Masoor

Diseases of Lentils

The common diseases of lentils and their control are presented as under:

Rust is a common disease of lentils. This disease occurs after flowering, where yellow spots are observed on the leaves, which later on changes to brown and ultimately black circles. Sometime similar spots occur on pods and stems.

The Rust can be controlled by:

  • Adopting disease resistant varieties;
  • Destroy and safely dispose the affected plants;
  • Use disease free seed; and
  • Planting at right time because delayed planting is susceptible to disease infestations.

Blight is another disease of lentil, which normally appears in high rainfall areas and thus it is normally not witnessed in Spate irrigated areas except in extremely wet years. In this disease the stems, leaves and pods are having brown or black spots.

Blight can be controlled by:

  • use of healthy seed and treating it before planting with Benlate at the rate of 3 gms per kg of seed;
  • after the harvest destroy safely the affected plants; and
  • Following crop rotation.

Stem Rot

is another common disease and it affects the stem and then plant dry.
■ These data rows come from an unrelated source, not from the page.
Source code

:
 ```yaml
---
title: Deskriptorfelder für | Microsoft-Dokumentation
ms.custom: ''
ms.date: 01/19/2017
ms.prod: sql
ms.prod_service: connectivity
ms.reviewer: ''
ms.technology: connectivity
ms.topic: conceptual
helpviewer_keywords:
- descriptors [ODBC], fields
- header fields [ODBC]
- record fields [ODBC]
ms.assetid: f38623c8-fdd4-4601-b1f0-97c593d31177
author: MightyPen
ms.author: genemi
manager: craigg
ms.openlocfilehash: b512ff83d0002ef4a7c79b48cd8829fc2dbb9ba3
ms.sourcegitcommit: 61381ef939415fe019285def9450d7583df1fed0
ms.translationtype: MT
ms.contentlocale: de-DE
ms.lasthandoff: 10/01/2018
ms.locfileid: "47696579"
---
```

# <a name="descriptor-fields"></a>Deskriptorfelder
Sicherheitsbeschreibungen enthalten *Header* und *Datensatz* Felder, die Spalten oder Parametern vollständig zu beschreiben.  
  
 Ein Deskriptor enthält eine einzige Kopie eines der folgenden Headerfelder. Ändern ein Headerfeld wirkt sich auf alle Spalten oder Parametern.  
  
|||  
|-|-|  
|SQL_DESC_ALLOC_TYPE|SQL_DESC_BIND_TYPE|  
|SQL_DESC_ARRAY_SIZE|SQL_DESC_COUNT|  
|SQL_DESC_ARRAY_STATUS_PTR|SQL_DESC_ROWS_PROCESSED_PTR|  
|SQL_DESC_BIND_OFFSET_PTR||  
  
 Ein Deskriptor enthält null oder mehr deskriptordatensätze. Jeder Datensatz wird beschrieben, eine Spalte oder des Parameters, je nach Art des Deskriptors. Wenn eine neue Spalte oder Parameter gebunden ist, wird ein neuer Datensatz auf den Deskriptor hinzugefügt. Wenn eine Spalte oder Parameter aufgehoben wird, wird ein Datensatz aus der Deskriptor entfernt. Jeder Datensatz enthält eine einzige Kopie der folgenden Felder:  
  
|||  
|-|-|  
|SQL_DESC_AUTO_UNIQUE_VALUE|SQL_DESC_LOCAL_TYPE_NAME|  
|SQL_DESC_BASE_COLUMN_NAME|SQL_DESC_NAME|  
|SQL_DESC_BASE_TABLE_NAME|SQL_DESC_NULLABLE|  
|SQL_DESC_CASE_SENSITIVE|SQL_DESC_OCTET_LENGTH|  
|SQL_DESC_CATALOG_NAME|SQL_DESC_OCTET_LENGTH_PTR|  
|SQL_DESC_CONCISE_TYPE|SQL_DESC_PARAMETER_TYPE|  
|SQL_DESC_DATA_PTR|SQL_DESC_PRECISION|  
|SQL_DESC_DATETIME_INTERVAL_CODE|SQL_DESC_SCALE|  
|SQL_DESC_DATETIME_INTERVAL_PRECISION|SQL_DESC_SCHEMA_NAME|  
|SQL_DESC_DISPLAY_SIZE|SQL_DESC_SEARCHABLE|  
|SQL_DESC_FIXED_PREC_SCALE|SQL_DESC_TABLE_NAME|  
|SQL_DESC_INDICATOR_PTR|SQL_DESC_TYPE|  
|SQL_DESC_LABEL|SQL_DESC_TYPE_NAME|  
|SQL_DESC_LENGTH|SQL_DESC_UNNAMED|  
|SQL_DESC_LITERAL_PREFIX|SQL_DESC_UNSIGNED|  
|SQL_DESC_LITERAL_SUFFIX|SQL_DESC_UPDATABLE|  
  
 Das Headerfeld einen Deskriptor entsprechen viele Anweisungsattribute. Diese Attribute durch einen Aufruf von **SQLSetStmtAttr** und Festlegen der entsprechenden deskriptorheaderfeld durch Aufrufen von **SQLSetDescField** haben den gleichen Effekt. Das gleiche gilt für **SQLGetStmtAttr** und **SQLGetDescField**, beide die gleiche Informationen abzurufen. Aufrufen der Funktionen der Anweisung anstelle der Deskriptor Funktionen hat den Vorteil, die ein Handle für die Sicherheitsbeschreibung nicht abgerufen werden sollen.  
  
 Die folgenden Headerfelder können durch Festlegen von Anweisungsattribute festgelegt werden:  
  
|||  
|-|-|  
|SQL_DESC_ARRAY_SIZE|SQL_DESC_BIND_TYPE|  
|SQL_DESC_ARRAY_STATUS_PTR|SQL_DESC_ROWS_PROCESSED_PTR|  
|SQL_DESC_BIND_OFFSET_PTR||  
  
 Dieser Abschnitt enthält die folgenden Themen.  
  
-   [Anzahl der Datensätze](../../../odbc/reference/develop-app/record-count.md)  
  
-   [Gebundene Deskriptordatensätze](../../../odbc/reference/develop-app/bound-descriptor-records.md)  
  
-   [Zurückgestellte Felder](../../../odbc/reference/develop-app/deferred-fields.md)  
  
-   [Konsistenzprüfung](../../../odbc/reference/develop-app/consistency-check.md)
White fungus is witnessed on the affected parts of the plant. The control is only through crop rotation by avoiding continued plantation of lentils in the same field.
Root Rot is another common disease which is caused by fungus and it affects the root and then roots breaks down in to pieces and ultimately root is dead. It can be effectively controlled by adopting crop rotation.

Health Benefits of Masoor dal (Lentils)

  • Lentils are extremely rich in soluble fiber, which forms a gel-like substance in the digestive tract, thereby helping in removing bile from the body. It further helps in eliminating and reducing blood cholesterol levels.
  • The higher fiber content of lentils helps in increasing the size of stool; hence, speeding the journey of waste products through the gut. In short, lentils are useful for alleviating constipation. The fiber content also reduces the risk and the symptoms of diverticulosis, a condition in which small pouches form in the colon wall.
  • The soluble fiber in lentils has the property of trapping carbohydrates. It slows down the digestion and absorption process, hence preventing major changes in blood sugar level throughout the day. This helps diabetic patients.
  • The insoluble fiber in lentils leads to the feeling of early satiation; hence, people eat less and gain fewer pounds. Besides, insoluble fiber is indigestible, which passes through the body adding just a few calories.
  • Lentils are rich in flavones, a class of antioxidants with antioxidant properties. Studies have proved that regular consumption of lentils can reduce the risk of breast cancer.
  • Lentils prove to be significant for a healthy heart as they prevent heart coronary problems. Fiber in the lentils reduces blood cholesterol levels and plaque forming on the walls of the arteries, thereby eliminating the risk of stroke or other cardiovascular diseases.
  • Apart from providing low burning complex carbohydrates, lentils increase energy levels by replenishing iron stores. This is particularly very important for menstruating women, who are at a higher risk of iron deficiency.
  • Besides fiber which contributes to the health of the cardiovascular system, lentils contain folic acid and magnesium, significant for reducing the level of homocysteine, a compound known to be dangerous for the heart and artery walls. Also, lentils promote better blood flow and passage of oxygen and nutrients to the organs.
  • Rich in the antioxidant, molybdenum, lentils assist the body in breaking down harmful substances hence reducing allergy symptoms. This antioxidant is also essential for preventing impotency, particularly in older men, and avoiding anemia.
  • Researches indicate that the vitamin E found in lentils helps prevent the risk of Parkinson’s disease, though the exact connection is not yet determined.